[MATERIAL FOR THIS EXERCISE]

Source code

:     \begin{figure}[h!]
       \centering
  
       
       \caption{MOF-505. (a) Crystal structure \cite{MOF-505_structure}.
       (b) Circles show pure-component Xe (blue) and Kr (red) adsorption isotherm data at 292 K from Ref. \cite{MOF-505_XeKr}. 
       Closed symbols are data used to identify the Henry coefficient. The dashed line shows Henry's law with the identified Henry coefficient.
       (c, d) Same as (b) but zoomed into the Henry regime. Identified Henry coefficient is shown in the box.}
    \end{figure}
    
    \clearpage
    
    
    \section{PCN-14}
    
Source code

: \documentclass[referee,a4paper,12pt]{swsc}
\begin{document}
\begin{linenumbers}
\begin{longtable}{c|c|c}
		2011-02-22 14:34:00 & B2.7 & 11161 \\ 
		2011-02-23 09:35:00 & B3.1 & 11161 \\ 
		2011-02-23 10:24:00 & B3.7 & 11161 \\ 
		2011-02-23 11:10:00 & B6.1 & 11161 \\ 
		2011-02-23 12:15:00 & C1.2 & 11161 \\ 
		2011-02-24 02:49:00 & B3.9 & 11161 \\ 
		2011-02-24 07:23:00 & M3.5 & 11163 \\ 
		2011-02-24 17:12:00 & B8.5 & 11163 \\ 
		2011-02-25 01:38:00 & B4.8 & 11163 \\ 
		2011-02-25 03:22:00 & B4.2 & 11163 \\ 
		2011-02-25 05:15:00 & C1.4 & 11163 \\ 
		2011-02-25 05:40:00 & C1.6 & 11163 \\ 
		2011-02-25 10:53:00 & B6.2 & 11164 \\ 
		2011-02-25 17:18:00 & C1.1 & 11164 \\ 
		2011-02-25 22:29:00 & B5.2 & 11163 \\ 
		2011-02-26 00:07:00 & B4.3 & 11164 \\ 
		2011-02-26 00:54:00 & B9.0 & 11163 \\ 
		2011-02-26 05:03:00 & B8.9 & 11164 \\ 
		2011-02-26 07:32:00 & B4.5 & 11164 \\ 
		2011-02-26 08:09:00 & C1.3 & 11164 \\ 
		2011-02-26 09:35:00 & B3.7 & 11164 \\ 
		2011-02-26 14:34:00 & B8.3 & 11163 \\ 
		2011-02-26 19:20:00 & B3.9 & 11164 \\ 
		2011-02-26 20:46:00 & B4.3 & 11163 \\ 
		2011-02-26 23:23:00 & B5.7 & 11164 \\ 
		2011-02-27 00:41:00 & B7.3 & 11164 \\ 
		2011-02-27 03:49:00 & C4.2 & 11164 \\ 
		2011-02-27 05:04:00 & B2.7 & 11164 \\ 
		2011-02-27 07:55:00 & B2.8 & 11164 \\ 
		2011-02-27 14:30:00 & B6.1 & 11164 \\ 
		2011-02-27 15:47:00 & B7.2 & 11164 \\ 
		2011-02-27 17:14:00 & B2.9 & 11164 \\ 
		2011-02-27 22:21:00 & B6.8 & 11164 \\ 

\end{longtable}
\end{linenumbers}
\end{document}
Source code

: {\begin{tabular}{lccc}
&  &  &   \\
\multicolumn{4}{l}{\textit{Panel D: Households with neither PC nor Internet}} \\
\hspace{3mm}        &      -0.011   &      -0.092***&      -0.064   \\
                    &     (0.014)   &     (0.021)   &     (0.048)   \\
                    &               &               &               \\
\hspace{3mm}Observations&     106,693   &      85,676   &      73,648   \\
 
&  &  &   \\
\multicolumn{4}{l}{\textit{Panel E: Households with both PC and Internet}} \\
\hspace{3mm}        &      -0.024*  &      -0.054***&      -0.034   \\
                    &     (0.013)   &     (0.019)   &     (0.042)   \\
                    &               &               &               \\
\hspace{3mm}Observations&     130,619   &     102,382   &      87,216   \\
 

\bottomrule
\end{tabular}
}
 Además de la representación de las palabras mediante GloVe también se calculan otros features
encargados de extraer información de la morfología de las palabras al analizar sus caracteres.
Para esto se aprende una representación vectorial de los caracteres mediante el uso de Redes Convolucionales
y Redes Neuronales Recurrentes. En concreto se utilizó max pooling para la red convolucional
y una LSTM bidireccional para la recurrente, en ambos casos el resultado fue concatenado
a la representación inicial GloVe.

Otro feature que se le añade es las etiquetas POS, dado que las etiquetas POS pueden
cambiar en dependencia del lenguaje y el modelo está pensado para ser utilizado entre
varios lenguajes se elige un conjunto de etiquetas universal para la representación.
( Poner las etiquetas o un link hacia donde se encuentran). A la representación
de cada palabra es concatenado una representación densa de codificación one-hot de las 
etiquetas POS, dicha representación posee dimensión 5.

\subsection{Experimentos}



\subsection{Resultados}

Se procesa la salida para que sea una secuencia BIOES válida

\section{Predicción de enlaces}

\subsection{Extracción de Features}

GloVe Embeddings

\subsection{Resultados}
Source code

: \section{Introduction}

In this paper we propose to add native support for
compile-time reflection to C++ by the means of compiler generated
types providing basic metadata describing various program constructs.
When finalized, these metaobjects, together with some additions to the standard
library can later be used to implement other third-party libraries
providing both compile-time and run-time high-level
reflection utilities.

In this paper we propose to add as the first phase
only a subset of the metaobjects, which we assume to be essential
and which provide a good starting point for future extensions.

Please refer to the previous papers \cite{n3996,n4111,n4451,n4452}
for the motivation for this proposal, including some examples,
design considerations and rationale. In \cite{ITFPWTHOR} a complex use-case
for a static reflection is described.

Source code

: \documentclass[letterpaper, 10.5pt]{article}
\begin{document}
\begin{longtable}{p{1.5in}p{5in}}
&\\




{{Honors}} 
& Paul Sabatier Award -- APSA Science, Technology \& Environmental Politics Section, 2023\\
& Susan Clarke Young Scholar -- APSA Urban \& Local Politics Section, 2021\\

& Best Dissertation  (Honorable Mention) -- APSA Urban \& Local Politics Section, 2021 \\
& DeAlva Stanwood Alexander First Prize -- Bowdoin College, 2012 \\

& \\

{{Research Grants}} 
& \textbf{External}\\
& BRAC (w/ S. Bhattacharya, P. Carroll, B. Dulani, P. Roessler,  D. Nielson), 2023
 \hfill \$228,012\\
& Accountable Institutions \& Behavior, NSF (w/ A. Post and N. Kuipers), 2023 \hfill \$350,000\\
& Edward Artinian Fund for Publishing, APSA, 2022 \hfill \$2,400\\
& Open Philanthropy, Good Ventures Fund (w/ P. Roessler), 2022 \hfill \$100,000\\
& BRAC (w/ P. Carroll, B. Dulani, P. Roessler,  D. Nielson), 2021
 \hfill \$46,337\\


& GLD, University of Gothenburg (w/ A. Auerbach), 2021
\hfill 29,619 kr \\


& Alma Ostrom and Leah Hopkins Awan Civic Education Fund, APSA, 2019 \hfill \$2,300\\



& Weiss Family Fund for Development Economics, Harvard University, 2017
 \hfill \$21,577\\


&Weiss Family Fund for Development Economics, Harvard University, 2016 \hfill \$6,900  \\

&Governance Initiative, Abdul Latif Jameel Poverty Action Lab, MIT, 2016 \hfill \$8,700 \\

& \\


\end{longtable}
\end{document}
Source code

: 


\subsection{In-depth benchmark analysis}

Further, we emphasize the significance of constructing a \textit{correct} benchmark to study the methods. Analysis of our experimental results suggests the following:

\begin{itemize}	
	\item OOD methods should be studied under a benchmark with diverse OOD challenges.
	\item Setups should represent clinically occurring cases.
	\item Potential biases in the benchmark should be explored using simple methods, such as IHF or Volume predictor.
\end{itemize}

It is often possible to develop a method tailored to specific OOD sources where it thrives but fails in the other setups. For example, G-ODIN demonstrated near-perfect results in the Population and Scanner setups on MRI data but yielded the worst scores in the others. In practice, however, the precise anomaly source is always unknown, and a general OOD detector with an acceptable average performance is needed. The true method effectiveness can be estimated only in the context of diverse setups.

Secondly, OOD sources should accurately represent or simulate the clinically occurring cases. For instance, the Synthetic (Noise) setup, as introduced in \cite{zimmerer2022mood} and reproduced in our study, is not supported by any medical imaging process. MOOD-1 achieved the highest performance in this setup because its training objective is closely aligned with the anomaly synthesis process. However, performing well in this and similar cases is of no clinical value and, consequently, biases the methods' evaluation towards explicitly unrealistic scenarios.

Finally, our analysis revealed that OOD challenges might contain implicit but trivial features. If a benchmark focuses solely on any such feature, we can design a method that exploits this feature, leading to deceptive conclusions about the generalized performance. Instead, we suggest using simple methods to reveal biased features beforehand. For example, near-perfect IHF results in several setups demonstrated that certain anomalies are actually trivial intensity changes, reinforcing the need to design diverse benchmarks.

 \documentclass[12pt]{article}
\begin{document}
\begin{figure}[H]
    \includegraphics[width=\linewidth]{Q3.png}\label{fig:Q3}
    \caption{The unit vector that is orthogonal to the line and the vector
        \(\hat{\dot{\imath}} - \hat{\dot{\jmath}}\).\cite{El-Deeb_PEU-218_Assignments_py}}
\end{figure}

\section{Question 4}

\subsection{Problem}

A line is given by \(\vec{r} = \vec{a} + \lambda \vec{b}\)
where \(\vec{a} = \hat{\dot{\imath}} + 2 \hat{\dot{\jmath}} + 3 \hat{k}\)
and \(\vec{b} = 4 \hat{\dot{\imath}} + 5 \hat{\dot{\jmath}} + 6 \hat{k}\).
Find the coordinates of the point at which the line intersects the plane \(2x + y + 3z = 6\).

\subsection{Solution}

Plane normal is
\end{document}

[/MATERIAL FOR THIS EXERCISE]

▶ [WHAT NEEDS TO BE DONE]:
Would you print exactly, and only, the lines of the data above from the line with "2011-02-25 05:40:00 & C1.6 & 11163 \\" through the line with "Además de la", inclusive?

▶ [YOUR SOLUTION]:
		2011-02-25 05:40:00 & C1.6 & 11163 \\ 
		2011-02-25 10:53:00 & B6.2 & 11164 \\ 
		2011-02-25 17:18:00 & C1.1 & 11164 \\ 
		2011-02-25 22:29:00 & B5.2 & 11163 \\ 
		2011-02-26 00:07:00 & B4.3 & 11164 \\ 
		2011-02-26 00:54:00 & B9.0 & 11163 \\ 
		2011-02-26 05:03:00 & B8.9 & 11164 \\ 
		2011-02-26 07:32:00 & B4.5 & 11164 \\ 
		2011-02-26 08:09:00 & C1.3 & 11164 \\ 
		2011-02-26 09:35:00 & B3.7 & 11164 \\ 
		2011-02-26 14:34:00 & B8.3 & 11163 \\ 
		2011-02-26 19:20:00 & B3.9 & 11164 \\ 
		2011-02-26 20:46:00 & B4.3 & 11163 \\ 
		2011-02-26 23:23:00 & B5.7 & 11164 \\ 
		2011-02-27 00:41:00 & B7.3 & 11164 \\ 
		2011-02-27 03:49:00 & C4.2 & 11164 \\ 
		2011-02-27 05:04:00 & B2.7 & 11164 \\ 
		2011-02-27 07:55:00 & B2.8 & 11164 \\ 
		2011-02-27 14:30:00 & B6.1 & 11164 \\ 
		2011-02-27 15:47:00 & B7.2 & 11164 \\ 
		2011-02-27 17:14:00 & B2.9 & 11164 \\ 
		2011-02-27 22:21:00 & B6.8 & 11164 \\ 

\end{longtable}
\end{linenumbers}
\end{document}
Source code

: {\begin{tabular}{lccc}
&  &  &   \\
\multicolumn{4}{l}{\textit{Panel D: Households with neither PC nor Internet}} \\
\hspace{3mm}        &      -0.011   &      -0.092***&      -0.064   \\
                    &     (0.014)   &     (0.021)   &     (0.048)   \\
                    &               &               &               \\
\hspace{3mm}Observations&     106,693   &      85,676   &      73,648   \\
 
&  &  &   \\
\multicolumn{4}{l}{\textit{Panel E: Households with both PC and Internet}} \\
\hspace{3mm}        &      -0.024*  &      -0.054***&      -0.034   \\
                    &     (0.013)   &     (0.019)   &     (0.042)   \\
                    &               &               &               \\
\hspace{3mm}Observations&     130,619   &     102,382   &      87,216   \\
 

\bottomrule
\end{tabular}
}
 Además de la representación de las palabras mediante GloVe también se calculan otros features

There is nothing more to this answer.